The film was made with great skill and expertise by Jonathan Nossiter, whose
fiction films and documentaries have won praise at film festivals for a decade.
The American-born son of a journalist, and raised all over the world, Nossiter
is also a onetime sommelier; he not only knows his wine, he's able to speak
to winemakers, brokers, laborers, and merchants in France, Spain, Italy, South
America, and the U. S. in their native languages. The result is an intimate
look at both the business and the increasingly endangered craft of winemaking.
Nossiter visits tiny old-school artisan winemakers in Sardinia, Italy, and
the Languedoc and Burgundy regions of France, regions where winemaking dates
back to medieval times. "Where there is wine, there is culture,"
says merry, irascible Hubert De Montille of Burgundy. "Wine is a religious
relationship between man and nature," adds Aimé Guibert of Languedoc.
"It takes a poet to make a good wine."
Less poetic in outlook are the Mondavi family at their palatial estate in
Napa Valley. Still smarting from their failure to buy out M. Guibert's tiny
label (they sniff it was all the doing of a newly elected Communist mayor),
the Mondavi's go into partnership with the Mouton Rothschild family in Bordeaux,
as well as two aristocratic Tuscan winemaking concerns in Florence. A more
insidious influence in the wine world is globe-trotting "consultant"
Michel Rolland, also out of Bordeaux, who visits client winemakers in 12 countries
exhorting them to modernize their operations, to "micro-oxygenate"
their wines so they can be drunk faster in the competitive global marketplace.
The vines become more tangled when Nossiter introduces Robert Parker, of the
Wine Advocate, a critic so influential his nose and palate are insured
for a million bucksand a close personal friend of Rolland. While European
vintners won't say it in so many words, Nossiter suggests they've begun to
alter their product to suit Parker's famous palate. For one thing, many wineries
are shifting over to "new oak" barrels (one critic calls it "the
vanillatization of the wine"), the taste du jour championed by Parker,
Rolland, and the Mondavis for the burgeoning U. S. market.

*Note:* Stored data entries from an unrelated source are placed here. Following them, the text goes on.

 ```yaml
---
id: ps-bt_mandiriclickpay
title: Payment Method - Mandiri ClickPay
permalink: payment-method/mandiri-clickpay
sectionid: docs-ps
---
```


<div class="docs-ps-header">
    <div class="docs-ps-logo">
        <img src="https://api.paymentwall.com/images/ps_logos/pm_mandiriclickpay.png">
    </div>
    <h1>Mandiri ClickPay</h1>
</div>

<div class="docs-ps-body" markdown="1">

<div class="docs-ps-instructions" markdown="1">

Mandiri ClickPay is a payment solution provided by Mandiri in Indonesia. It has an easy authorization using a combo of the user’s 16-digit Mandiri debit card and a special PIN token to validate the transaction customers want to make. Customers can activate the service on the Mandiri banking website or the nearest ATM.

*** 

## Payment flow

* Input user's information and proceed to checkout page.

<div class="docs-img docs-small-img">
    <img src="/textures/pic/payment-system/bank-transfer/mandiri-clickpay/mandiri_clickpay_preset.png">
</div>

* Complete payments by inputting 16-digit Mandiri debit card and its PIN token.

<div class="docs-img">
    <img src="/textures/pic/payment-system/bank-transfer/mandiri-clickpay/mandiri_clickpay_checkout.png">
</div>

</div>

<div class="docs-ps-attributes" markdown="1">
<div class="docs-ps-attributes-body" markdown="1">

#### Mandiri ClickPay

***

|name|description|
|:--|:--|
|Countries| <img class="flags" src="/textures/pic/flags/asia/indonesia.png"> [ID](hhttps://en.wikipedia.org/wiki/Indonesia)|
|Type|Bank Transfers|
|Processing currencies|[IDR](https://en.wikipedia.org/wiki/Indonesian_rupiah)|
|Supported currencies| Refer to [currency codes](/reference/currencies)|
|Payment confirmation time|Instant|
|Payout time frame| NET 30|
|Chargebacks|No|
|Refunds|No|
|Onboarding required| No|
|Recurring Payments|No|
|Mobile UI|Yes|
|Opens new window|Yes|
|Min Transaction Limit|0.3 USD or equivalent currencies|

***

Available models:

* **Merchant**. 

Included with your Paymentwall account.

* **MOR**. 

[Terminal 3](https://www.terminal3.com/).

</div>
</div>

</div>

New York wine merchant Neal Rosenthal terms it "evil" that new oak
is being applied like make-up to mask the individuality of the wine. "Once
this stuff is put on," he declares, "the wine has lost its soul."
Small European winemakers decry the cultivation of brands over character ("Wine
has to reflect the place it comes from," says one, "otherwise, it's
just a brand"), and accuse the U. S. (via the Mondavis) of trying to
"impose their culture." Meanwhile, Parker sees himself as the great
populist "revolutionary" tilting against what he calls "the
caste system" of traditional winemaking.
At two and a quarter hours, the film is quite long, as Nossiter delves into
personal family dynasties, from the great ruling-class Frescobaldi and Antinori
families of Florence, to the small-scale De Montille and his winemaking son
and daughter in Burgundy. (Nossiter's camera also spends a lot of time lingering
over the pet pooches of his interview subjects.) The filmmaker also visits
emerging wineries in Brazil and Argentina (one of which is co-owned by Rolland),
and includes plenty of lovely vistas of grape-growing landscapes in Tuscany,
France, and South America.
Even if you know or care nothing about wine, Mondovino is fascinating
glimpse at how marketing works in an increasingly homogenized world. The resistance
of small French vintners to the Mondavi takeover, says Rolland, shows "they
are still peasants." I say viva la France.
MONDOVINO A film by Jonathan Nossiter. A THINKFilm release. Rated PG-13.